Gov. Andrew Cuomo on Nov. 28, 2018.
Gov. Andrew Cuomo on Nov. 28, 2018. Photo Credit: CORAZON AGUIRRE

The State of the State came early this year.

Champing at the bit, Gov. Andrew M. Cuomo chose this week to bust out the annual speech on next year’s legislative agenda instead of waiting until January, as is traditional.

So what gives? With talk swirling of the 2020 presidential campaign, was Cuomo trying to inject his name into the conversation? Terming the speech “New York’s Declaration of Independence” from the federal government might have been an unsubtle signal. Was Cuomo reassuring ascendant progressives that he shares their priorities and is ready to flex his considerable muscle on their behalf?
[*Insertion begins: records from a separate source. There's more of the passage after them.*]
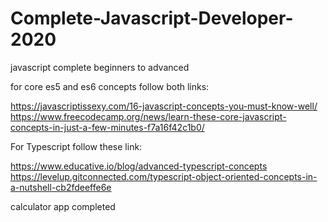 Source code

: # Complete-Javascript-Developer-2020
javascript complete beginners to advanced

for core es5 and es6 concepts follow both links:

https://javascriptissexy.com/16-javascript-concepts-you-must-know-well/
https://www.freecodecamp.org/news/learn-these-core-javascript-concepts-in-just-a-few-minutes-f7a16f42c1b0/

For Typescript follow these link:

https://www.educative.io/blog/advanced-typescript-concepts
https://levelup.gitconnected.com/typescript-object-oriented-concepts-in-a-nutshell-cb2fdeeffe6e

calculator app completed

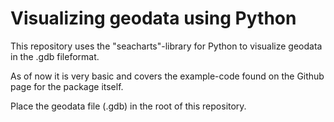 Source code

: # Visualizing geodata using Python
This repository uses the "seacharts"-library for Python to visualize geodata in the .gdb fileformat.

As of now it is very basic and covers the example-code found on the Github page for the package itself.

Place the geodata file (.gdb) in the root of this repository.
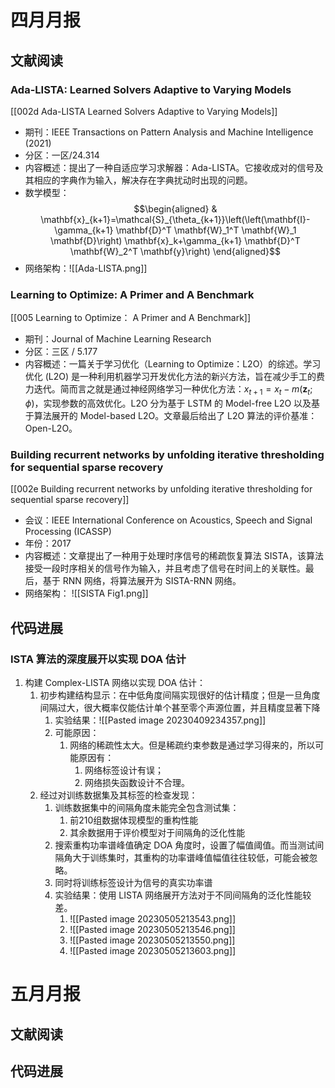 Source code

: # 四月月报

## 文献阅读

### Ada-LISTA: Learned Solvers Adaptive to Varying Models

[[002d Ada-LISTA Learned Solvers Adaptive to Varying Models]]

- 期刊：IEEE Transactions on Pattern Analysis and Machine Intelligence (2021)
- 分区：一区/24.314
- 内容概述：提出了一种自适应学习求解器：Ada-LISTA。它接收成对的信号及其相应的字典作为输入，解决存在字典扰动时出现的问题。
- 数学模型：$$\begin{aligned}
& \mathbf{x}_{k+1}=\mathcal{S}_{\theta_{k+1}}\left(\left(\mathbf{I}-\gamma_{k+1} \mathbf{D}^T \mathbf{W}_1^T \mathbf{W}_1 \mathbf{D}\right) \mathbf{x}_k+\gamma_{k+1} \mathbf{D}^T \mathbf{W}_2^T \mathbf{y}\right)
\end{aligned}$$
- 网络架构：![[Ada-LISTA.png]]

### Learning to Optimize: A Primer and A Benchmark

[[005 Learning to Optimize： A Primer and A Benchmark]]

- 期刊：Journal of Machine Learning Research
- 分区：三区 / 5.177
- 内容概述：一篇关于学习优化（Learning to Optimize：L2O）的综述。学习优化 (L2O) 是一种利用机器学习开发优化方法的新兴方法，旨在减少手工的费力迭代。简而言之就是通过神经网络学习一种优化方法：$x_{t+1}=x_t-m(\mathbf{z}_t;\phi)$，实现参数的高效优化。L2O 分为基于 LSTM 的 Model-free L2O 以及基于算法展开的 Model-based L2O。文章最后给出了 L2O 算法的评价基准：Open-L2O。

### Building recurrent networks by unfolding iterative thresholding for sequential sparse recovery

[[002e Building recurrent networks by unfolding iterative thresholding for sequential sparse recovery]]

- 会议：IEEE International Conference on Acoustics, Speech and Signal Processing (ICASSP)
- 年份：2017
- 内容概述：文章提出了一种用于处理时序信号的稀疏恢复算法 SISTA，该算法接受一段时序相关的信号作为输入，并且考虑了信号在时间上的关联性。最后，基于 RNN 网络，将算法展开为 SISTA-RNN 网络。
- 网络架构： ![[SISTA Fig1.png]]



## 代码进展

### ISTA 算法的深度展开以实现 DOA 估计

1. 构建 Complex-LISTA 网络以实现 DOA 估计：
	1. 初步构建结构显示：在中低角度间隔实现很好的估计精度；但是一旦角度间隔过大，很大概率仅能估计单个甚至零个声源位置，并且精度显著下降
		1. 实验结果：![[Pasted image 20230409234357.png]]
		2. 可能原因：
			1. 网络的稀疏性太大。但是稀疏约束参数是通过学习得来的，所以可能原因有： 
				1. 网络标签设计有误；
				2. 网络损失函数设计不合理。
	2. 经过对训练数据集及其标签的检查发现：
		1. 训练数据集中的间隔角度未能完全包含测试集：
			1. 前210组数据体现模型的重构性能
			2. 其余数据用于评价模型对于间隔角的泛化性能
		2. 搜索重构功率谱峰值确定 DOA 角度时，设置了幅值阈值。而当测试间隔角大于训练集时，其重构的功率谱峰值幅值往往较低，可能会被忽略。
		3. 同时将训练标签设计为信号的真实功率谱
		4. 实验结果：使用 LISTA 网络展开方法对于不同间隔角的泛化性能较差。
			1. ![[Pasted image 20230505213543.png]]
			2. ![[Pasted image 20230505213546.png]]
			3. ![[Pasted image 20230505213550.png]]
			4. ![[Pasted image 20230505213603.png]]

# 五月月报

## 文献阅读


## 代码进展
Or did he simply want to get a jump on his FDR-like promise to accomplish each of his 20 proposals in the first 100 days of the upcoming legislative session?
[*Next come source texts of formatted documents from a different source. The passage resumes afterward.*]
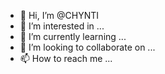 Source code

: - 👋 Hi, I’m @CHYNTI
- 👀 I’m interested in ...
- 🌱 I’m currently learning ...
- 💞️ I’m looking to collaborate on ...
- 📫 How to reach me ...

<!---
CHYNTI/CHYNTI is a ✨ special ✨ repository because its `README.md` (this file) appears on your GitHub profile.
You can click the Preview link to take a look at your changes.
--->
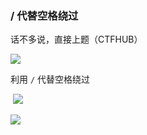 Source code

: ### / 代替空格绕过

话不多说，直接上题（CTFHUB）

![](https://pic1.imgdb.cn/item/687c79dd58cb8da5c8c836a9.png)

利用 `/` 代替空格绕过

​	![](https://pic1.imgdb.cn/item/687c7a0c58cb8da5c8c836f7.png)

![](https://pic1.imgdb.cn/item/687c7a3158cb8da5c8c83781.png)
Better to get items done right

Whatever his motivation, Cuomo has tacked to the left. Legalization of recreational marijuana headlined a shopping list of liberal grails long blocked by State Senate Republicans. The agenda is ambitious. There’s a lot in it to like. Especially middle-class tax relief. But it’s important to remember Cuomo drew only broad strokes. Details will be critical. They always are. Taking time to get them right is more important than getting them done quickly to complete a score card.

Take marijuana legalization. It can’t be done in time to raise cash for the 2019 budget. Cuomo and lawmakers should seek best practices in states that did legalization to ensure they’ve picked the best way to maximize tax revenue and safety. Similarly, we’re glad Cuomo has embraced the idea that motorists should be charged to enter NYC’s business district as a way to raise funds for public transit, but the plan must be carefully designed.

Nor should anyone assume smooth sailing is guaranteed because Democrats will control all levers of state government; Republicans in Washington the last two years are the case study for that. And state Democrats have their own urban-suburban food fight looming: School funding is sure to increase, but its size and distribution will be hotly contested. Funding for the MTA also is likely to turn into a struggle between the subways and commuter rails.

Voting reforms, Dream Act and more

Other laudable initiatives seem likely to become law without GOP roadblocks. Election reforms like early voting and automatic registration are overdue. So are ending cash bail, extending the statute of limitations for criminal complaints and civil claims for victims of sexual abuse as children, and passing the Dream Act to increase educational opportunities for immigrants. In an era of climate change, moving to 100 percent renewable energy by making electrical generation carbon-neutral by 2040 is essential. And Cuomo promised to increase the stock of affordable housing with a bigger state investment and an end to vacancy decontrol, a practice that allows landlords to jack up rates for some rent-regulated apartments and eventually remove them from the system.

Given Cuomo’s timetable, it appears these policies will be stuffed into the budget, in theory not the way to govern but a proven way to get things done. The next big date will be his budget address in mid-January. We’ll expect some meat on these policy bones.